START DATA FOR ANALYSIS
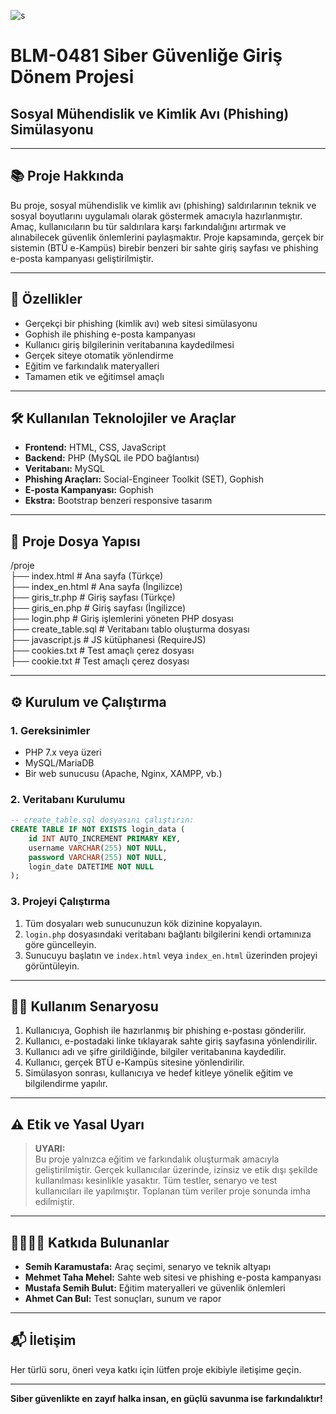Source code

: 
![s](https://github.com/user-attachments/assets/7334a927-6a7c-429a-936f-3a9d2ebed339)





# BLM-0481 Siber Güvenliğe Giriş Dönem Projesi

## Sosyal Mühendislik ve Kimlik Avı (Phishing) Simülasyonu

---

## 📚 Proje Hakkında

Bu proje, sosyal mühendislik ve kimlik avı (phishing) saldırılarının teknik ve sosyal boyutlarını uygulamalı olarak göstermek amacıyla hazırlanmıştır. Amaç, kullanıcıların bu tür saldırılara karşı farkındalığını artırmak ve alınabilecek güvenlik önlemlerini paylaşmaktır. Proje kapsamında, gerçek bir sistemin (BTÜ e-Kampüs) birebir benzeri bir sahte giriş sayfası ve phishing e-posta kampanyası geliştirilmiştir.

---

## 🚀 Özellikler

- Gerçekçi bir phishing (kimlik avı) web sitesi simülasyonu
- Gophish ile phishing e-posta kampanyası
- Kullanıcı giriş bilgilerinin veritabanına kaydedilmesi
- Gerçek siteye otomatik yönlendirme
- Eğitim ve farkındalık materyalleri
- Tamamen etik ve eğitimsel amaçlı

---

## 🛠️ Kullanılan Teknolojiler ve Araçlar

- **Frontend:** HTML, CSS, JavaScript
- **Backend:** PHP (MySQL ile PDO bağlantısı)
- **Veritabanı:** MySQL
- **Phishing Araçları:** Social-Engineer Toolkit (SET), Gophish
- **E-posta Kampanyası:** Gophish
- **Ekstra:** Bootstrap benzeri responsive tasarım

---

## 📂 Proje Dosya Yapısı
/proje   
├── index.html # Ana sayfa (Türkçe)    
├── index_en.html # Ana sayfa (İngilizce)   
├── giris_tr.php # Giriş sayfası (Türkçe)    
├── giris_en.php # Giriş sayfası (İngilizce)    
├── login.php # Giriş işlemlerini yöneten PHP dosyası    
├── create_table.sql # Veritabanı tablo oluşturma dosyası   
├── javascript.js # JS kütüphanesi (RequireJS)   
├── cookies.txt # Test amaçlı çerez dosyası   
├── cookie.txt # Test amaçlı çerez dosyası   



---

## ⚙️ Kurulum ve Çalıştırma

### 1. Gereksinimler

- PHP 7.x veya üzeri
- MySQL/MariaDB
- Bir web sunucusu (Apache, Nginx, XAMPP, vb.)

### 2. Veritabanı Kurulumu

```sql
-- create_table.sql dosyasını çalıştırın:
CREATE TABLE IF NOT EXISTS login_data (
    id INT AUTO_INCREMENT PRIMARY KEY,
    username VARCHAR(255) NOT NULL,
    password VARCHAR(255) NOT NULL,
    login_date DATETIME NOT NULL
);
```

### 3. Projeyi Çalıştırma

1. Tüm dosyaları web sunucunuzun kök dizinine kopyalayın.
2. `login.php` dosyasındaki veritabanı bağlantı bilgilerini kendi ortamınıza göre güncelleyin.
3. Sunucuyu başlatın ve `index.html` veya `index_en.html` üzerinden projeyi görüntüleyin.

---

## 🧑‍💻 Kullanım Senaryosu

1. Kullanıcıya, Gophish ile hazırlanmış bir phishing e-postası gönderilir.
2. Kullanıcı, e-postadaki linke tıklayarak sahte giriş sayfasına yönlendirilir.
3. Kullanıcı adı ve şifre girildiğinde, bilgiler veritabanına kaydedilir.
4. Kullanıcı, gerçek BTÜ e-Kampüs sitesine yönlendirilir.
5. Simülasyon sonrası, kullanıcıya ve hedef kitleye yönelik eğitim ve bilgilendirme yapılır.

---

## ⚠️ Etik ve Yasal Uyarı

> **UYARI:**  
> Bu proje yalnızca eğitim ve farkındalık oluşturmak amacıyla geliştirilmiştir. Gerçek kullanıcılar üzerinde, izinsiz ve etik dışı şekilde kullanılması kesinlikle yasaktır. Tüm testler, senaryo ve test kullanıcıları ile yapılmıştır. Toplanan tüm veriler proje sonunda imha edilmiştir.

---

## 👨‍👩‍👧‍👦 Katkıda Bulunanlar

- **Semih Karamustafa:** Araç seçimi, senaryo ve teknik altyapı
- **Mehmet Taha Mehel:** Sahte web sitesi ve phishing e-posta kampanyası
- **Mustafa Semih Bulut:** Eğitim materyalleri ve güvenlik önlemleri
- **Ahmet Can Bul:** Test sonuçları, sunum ve rapor

---



## 📬 İletişim

Her türlü soru, öneri veya katkı için lütfen proje ekibiyle iletişime geçin.

---

**Siber güvenlikte en zayıf halka insan, en güçlü savunma ise farkındalıktır!**
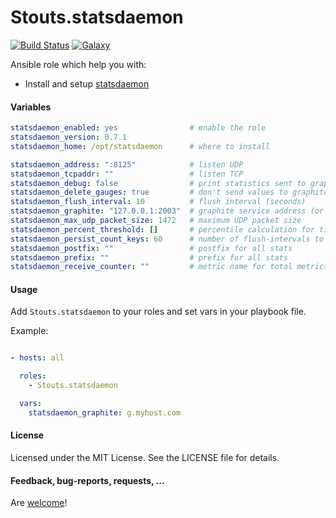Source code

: Stouts.statsdaemon
=============

[![Build Status](http://img.shields.io/travis/Stouts/Stouts.statsdaemon.svg?style=flat-square)](https://travis-ci.org/Stouts/Stouts.statsdaemon)
[![Galaxy](http://img.shields.io/badge/galaxy-Stouts.statsdaemon-blue.svg?style=flat-square)](https://galaxy.ansible.com/list#/roles/1969)

Ansible role which help you with:

* Install and setup [statsdaemon](https://github.com/bitly/statsdaemon)

#### Variables

```yaml
statsdaemon_enabled: yes                # enable the role
statsdaemon_version: 0.7.1
statsdaemon_home: /opt/statsdaemon      # where to install

statsdaemon_address: ":8125"            # listen UDP
statsdaemon_tcpaddr: ""                 # listen TCP
statsdaemon_debug: false                # print statistics sent to graphite
statsdaemon_delete_gauges: true         # don't send values to graphite for inactive gauges, as opposed to sending the previous value
statsdaemon_flush_interval: 10          # flush interval (seconds)
statsdaemon_graphite: "127.0.0.1:2003"  # graphite service address (or - to disable)
statsdaemon_max_udp_packet_size: 1472   # maximum UDP packet size
statsdaemon_percent_threshold: []       # percentile calculation for timers (0-100, may be given multiple times)
statsdaemon_persist_count_keys: 60      # number of flush-intervals to persist count keys
statsdaemon_postfix: ""                 # postfix for all stats
statsdaemon_prefix: ""                  # prefix for all stats
statsdaemon_receive_counter: ""         # metric name for total metrics received per interval
```


#### Usage

Add `Stouts.statsdaemon` to your roles and set vars in your playbook file.

Example:

```yaml

- hosts: all

  roles:
    - Stouts.statsdaemon

  vars:
    statsdaemon_graphite: g.myhost.com
```

#### License

Licensed under the MIT License. See the LICENSE file for details.

#### Feedback, bug-reports, requests, ...

Are [welcome](https://github.com/Stouts/Stouts.statsdaemon/issues)!
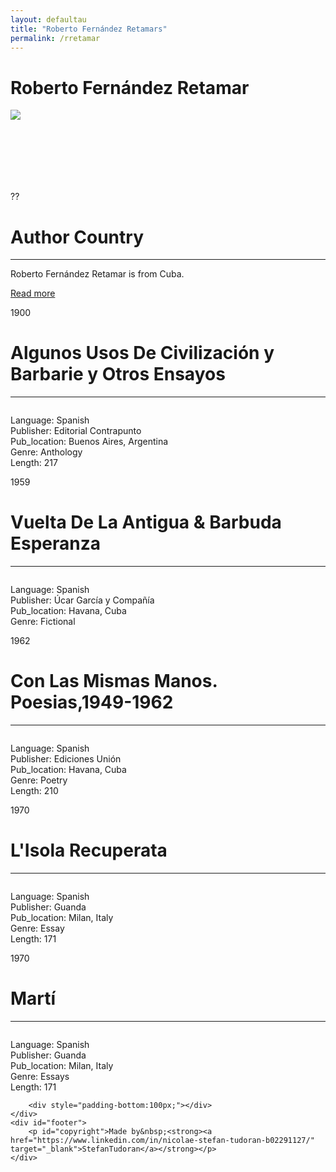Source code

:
 ```yaml
---
layout: defaultau
title: "Roberto Fernández Retamars"
permalink: /rretamar
---
```

<!-- partial:index.partial.html -->
<div class="content">
    <h1>Roberto Fernández Retamar</h1>
    <div class="quote">
        <div><img src="https://poetapachuco.org/system/authors/avatars/000/000/032/original/roberto-fernandez.jpg?1550531476" class="logo"></div>
    </div>
    <div class="timeline">
        <div style="padding-bottom:100px;"></div>
        <div class="block">
            <div class="date right"><p class="right">??</p></div>
            <div class="dot"></div>
            <div class="left first">
                <h1>Author Country</h1><hr>
            <p>Roberto Fernández Retamar is from Cuba.</p>
                <a href="https://es.wikipedia.org/wiki/Roberto_Fern%C3%A1ndez_Retamar" target="_blank">Read more</a>
            </div>
        </div>
        <div class="block">
            <div class="date left"><p class="left">1900</p></div>
            <div class="dot"></div>
            <div class="right">
                <h1>Algunos Usos De Civilización y Barbarie y Otros Ensayos</h1><hr>
                <p><img src=""></p>
                <p>
                Language: Spanish<br/>
                Publisher: Editorial Contrapunto<br/>
                Pub_location: Buenos Aires, Argentina<br/>
                Genre: Anthology<br/>
                Length: 217</p>
            </div>
        </div>
        <div class="block">
            <div class="date right"><p class="right">1959</p></div>
            <div class="dot"></div>
            <div class="left hide">
                <h1>Vuelta De La Antigua & Barbuda Esperanza</h1><hr>
                <p><img src=""></p>
                <p>Language: Spanish<br/>
                Publisher: Úcar García y Compañía<br/>
                Pub_location: Havana, Cuba<br/>
                Genre: Fictional<br/></p>
            </div>
        </div>
        <div class="block">
            <div class="date left"><p class="left">1962</p></div>
            <div class="dot"></div>
            <div class="right hide">
                <h1>Con Las Mismas Manos. Poesias,1949-1962</h1><hr>
                <p><img src=""></p>
                <p>Language: Spanish<br/>
                Publisher: Ediciones Unión<br/>
                Pub_location: Havana, Cuba<br/>
                Genre: Poetry<br/>
                Length: 210</p>
            </div>
        </div>
        <div class="block">
            <div class="date right"><p class="right">1970</p></div>
            <div class="dot"></div>
            <div class="left hide">
                <h1>L'Isola Recuperata</h1><hr>
                <p><img src=""></p>
                <p>Language: Spanish<br/>
                Publisher: Guanda<br/>
                Pub_location: Milan, Italy<br/>
                Genre: Essay<br/>
                Length: 171</p>
            </div>
        </div>
        <div class="block">
            <div class="date right"><p class="left">1970</p></div>
            <div class="dot"></div>
            <div class="right hide">
                <h1>Martí</h1><hr>
                <p><img src=""></p>
                <p>Language: Spanish<br/>
                Publisher: Guanda<br/>
                Pub_location: Milan, Italy<br/>
                Genre: Essays<br/>
                Length: 171</p>
            </div>
        </div>
        
        <div style="padding-bottom:100px;"></div>
    </div>
    <div id="footer">
        <p id="copyright">Made by&nbsp;<strong><a href="https://www.linkedin.com/in/nicolae-stefan-tudoran-b02291127/" target="_blank">StefanTudoran</a></strong></p>
    </div>
</div>
<!-- partial -->
  <script src='https://cdnjs.cloudflare.com/ajax/libs/jquery/3.1.1/jquery.min.js'></script><script  src="assets/js/authorscript.js"></script>
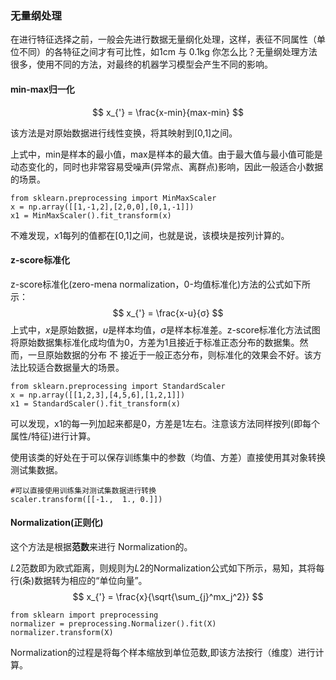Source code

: ### 无量纲处理

在进行特征选择之前，一般会先进行数据无量纲化处理，这样，表征不同属性（单位不同）的各特征之间才有可比性，如1cm 与 0.1kg 你怎么比？无量纲处理方法很多，使用不同的方法，对最终的机器学习模型会产生不同的影响。

#### min-max归一化

$$
x_{'} = \frac{x-min}{max-min}
$$

该方法是对原始数据进行线性变换，将其映射到[0,1]之间。

上式中，min是样本的最小值，max是样本的最大值。由于最大值与最小值可能是动态变化的，同时也非常容易受噪声(异常点、离群点)影响，因此一般适合小数据的场景。

```
from sklearn.preprocessing import MinMaxScaler
x = np.array([[1,-1,2],[2,0,0],[0,1,-1]])
x1 = MinMaxScaler().fit_transform(x)
```

不难发现，x1每列的值都在[0,1]之间，也就是说，该模块是按列计算的。

#### z-score标准化

z-score标准化(zero-mena normalization，0-均值标准化)方法的公式如下所示：
$$
x_{'} = \frac{x-u}{σ}
$$
上式中，*x*是原始数据，*u*是样本均值，*σ*是样本标准差。z-score标准化方法试图将原始数据集标准化成均值为0，方差为1且接近于标准正态分布的数据集。然而，一旦原始数据的分布 不 接近于一般正态分布，则标准化的效果会不好。该方法比较适合数据量大的场景。

```
from sklearn.preprocessing import StandardScaler
x = np.array([[1,2,3],[4,5,6],[1,2,1]])
x1 = StandardScaler().fit_transform(x)
```

 可以发现，x1的每一列加起来都是0，方差是1左右。注意该方法同样按列(即每个属性/特征)进行计算。

使用该类的好处在于可以保存训练集中的参数（均值、方差）直接使用其对象转换测试集数据。

```
#可以直接使用训练集对测试集数据进行转换
scaler.transform([[-1.,  1., 0.]])
```

#### Normalization(正则化)

这个方法是根据**范数**来进行 Normalization的。

*L*2范数即为欧式距离，则规则为*L*2的Normalization公式如下所示，易知，其将每行(条)数据转为相应的“单位向量”。
$$
x_{'} = \frac{x}{\sqrt{\sum_{j}^mx_j^2}}
$$

```
from sklearn import preprocessing
normalizer = preprocessing.Normalizer().fit(X)
normalizer.transform(X)
```

Normalization的过程是将每个样本缩放到单位范数,即该方法按行（维度）进行计算。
END DATA FOR ANALYSIS
* [WORK ITEM] Scan the material for "sklearn" and copy the lines that hold it.

* [EXERCISE SOLUTION]
from sklearn.preprocessing import MinMaxScaler
from sklearn.preprocessing import StandardScaler
from sklearn import preprocessing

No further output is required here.